Data records
* * * * *
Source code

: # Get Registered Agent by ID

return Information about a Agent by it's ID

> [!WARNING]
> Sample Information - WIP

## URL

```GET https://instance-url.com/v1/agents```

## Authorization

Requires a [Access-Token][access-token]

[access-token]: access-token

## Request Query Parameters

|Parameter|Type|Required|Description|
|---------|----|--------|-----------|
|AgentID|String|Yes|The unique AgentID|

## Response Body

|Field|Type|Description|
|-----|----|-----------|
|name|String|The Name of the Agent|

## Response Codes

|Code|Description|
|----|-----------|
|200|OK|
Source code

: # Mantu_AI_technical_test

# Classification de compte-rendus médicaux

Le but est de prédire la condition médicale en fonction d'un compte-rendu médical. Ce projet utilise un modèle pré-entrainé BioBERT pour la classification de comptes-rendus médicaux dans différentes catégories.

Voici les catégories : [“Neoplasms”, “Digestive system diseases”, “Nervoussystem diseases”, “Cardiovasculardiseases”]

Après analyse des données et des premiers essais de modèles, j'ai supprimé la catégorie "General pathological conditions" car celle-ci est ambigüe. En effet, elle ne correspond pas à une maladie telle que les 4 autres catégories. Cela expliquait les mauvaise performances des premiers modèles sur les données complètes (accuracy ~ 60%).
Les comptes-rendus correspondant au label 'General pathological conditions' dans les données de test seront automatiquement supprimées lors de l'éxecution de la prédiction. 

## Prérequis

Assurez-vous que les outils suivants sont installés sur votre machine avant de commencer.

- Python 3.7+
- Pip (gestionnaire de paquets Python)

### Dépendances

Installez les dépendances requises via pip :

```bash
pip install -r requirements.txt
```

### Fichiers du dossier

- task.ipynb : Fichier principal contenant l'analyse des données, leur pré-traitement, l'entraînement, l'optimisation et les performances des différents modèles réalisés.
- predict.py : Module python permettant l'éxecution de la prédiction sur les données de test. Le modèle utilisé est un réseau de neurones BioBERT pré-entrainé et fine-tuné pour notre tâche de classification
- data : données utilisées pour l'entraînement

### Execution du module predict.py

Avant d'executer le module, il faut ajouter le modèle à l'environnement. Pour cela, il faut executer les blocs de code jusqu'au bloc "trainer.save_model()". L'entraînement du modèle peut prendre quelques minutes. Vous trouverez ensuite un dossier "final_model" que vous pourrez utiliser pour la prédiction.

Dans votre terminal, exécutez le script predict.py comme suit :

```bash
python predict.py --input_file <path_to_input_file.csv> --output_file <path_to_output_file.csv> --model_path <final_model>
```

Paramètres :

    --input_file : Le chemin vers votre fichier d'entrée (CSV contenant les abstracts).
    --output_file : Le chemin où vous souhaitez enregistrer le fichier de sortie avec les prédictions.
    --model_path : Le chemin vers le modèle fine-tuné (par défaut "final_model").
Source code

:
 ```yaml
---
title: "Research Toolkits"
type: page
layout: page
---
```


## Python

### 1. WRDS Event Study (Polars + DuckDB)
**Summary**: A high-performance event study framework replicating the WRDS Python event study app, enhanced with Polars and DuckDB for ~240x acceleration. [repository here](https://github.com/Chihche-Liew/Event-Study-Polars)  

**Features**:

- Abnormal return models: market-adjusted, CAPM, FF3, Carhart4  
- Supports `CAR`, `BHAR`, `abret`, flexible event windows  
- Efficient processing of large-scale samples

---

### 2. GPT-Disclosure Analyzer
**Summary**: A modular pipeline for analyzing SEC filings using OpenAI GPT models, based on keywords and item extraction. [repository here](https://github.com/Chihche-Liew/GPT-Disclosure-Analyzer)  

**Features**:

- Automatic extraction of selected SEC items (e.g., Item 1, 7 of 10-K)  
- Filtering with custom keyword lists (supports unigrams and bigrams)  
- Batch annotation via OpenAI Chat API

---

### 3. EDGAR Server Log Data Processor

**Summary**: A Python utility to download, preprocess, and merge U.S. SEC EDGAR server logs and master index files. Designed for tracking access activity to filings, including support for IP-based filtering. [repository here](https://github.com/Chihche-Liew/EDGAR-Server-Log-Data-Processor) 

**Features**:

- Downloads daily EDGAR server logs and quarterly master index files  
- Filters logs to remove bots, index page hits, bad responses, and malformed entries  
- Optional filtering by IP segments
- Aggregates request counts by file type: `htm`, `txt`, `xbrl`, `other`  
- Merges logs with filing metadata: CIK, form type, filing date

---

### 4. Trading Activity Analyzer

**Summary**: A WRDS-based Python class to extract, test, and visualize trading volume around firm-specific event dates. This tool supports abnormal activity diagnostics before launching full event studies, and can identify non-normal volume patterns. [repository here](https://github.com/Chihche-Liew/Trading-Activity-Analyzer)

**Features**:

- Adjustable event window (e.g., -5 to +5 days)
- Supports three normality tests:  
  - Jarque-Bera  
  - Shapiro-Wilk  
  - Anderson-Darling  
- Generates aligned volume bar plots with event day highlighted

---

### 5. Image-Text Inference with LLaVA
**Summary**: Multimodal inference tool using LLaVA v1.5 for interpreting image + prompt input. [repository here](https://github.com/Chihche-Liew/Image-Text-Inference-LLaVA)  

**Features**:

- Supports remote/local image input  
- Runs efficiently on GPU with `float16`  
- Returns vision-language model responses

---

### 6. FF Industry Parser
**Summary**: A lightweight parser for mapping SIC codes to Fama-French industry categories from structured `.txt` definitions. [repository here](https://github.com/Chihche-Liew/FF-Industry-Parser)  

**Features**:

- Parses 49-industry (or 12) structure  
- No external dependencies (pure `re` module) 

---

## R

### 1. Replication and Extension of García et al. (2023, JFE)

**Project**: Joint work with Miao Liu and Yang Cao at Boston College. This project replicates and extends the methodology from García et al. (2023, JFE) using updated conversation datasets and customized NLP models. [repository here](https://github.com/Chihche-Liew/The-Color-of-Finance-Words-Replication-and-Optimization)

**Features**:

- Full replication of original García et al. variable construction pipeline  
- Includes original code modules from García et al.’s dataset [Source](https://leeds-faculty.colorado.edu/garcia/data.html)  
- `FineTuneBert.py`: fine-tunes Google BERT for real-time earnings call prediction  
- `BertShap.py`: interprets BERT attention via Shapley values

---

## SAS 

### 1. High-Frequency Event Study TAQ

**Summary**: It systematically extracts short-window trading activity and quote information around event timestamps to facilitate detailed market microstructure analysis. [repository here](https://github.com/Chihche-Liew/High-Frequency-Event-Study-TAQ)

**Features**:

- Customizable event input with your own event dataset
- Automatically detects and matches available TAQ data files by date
* * * * *
• WORK TO COMPLETE: Gather all lines from the records above in which "votre" appears.

• ANSWER:
Assurez-vous que les outils suivants sont installés sur votre machine avant de commencer.
Dans votre terminal, exécutez le script predict.py comme suit :
    --input_file : Le chemin vers votre fichier d'entrée (CSV contenant les abstracts).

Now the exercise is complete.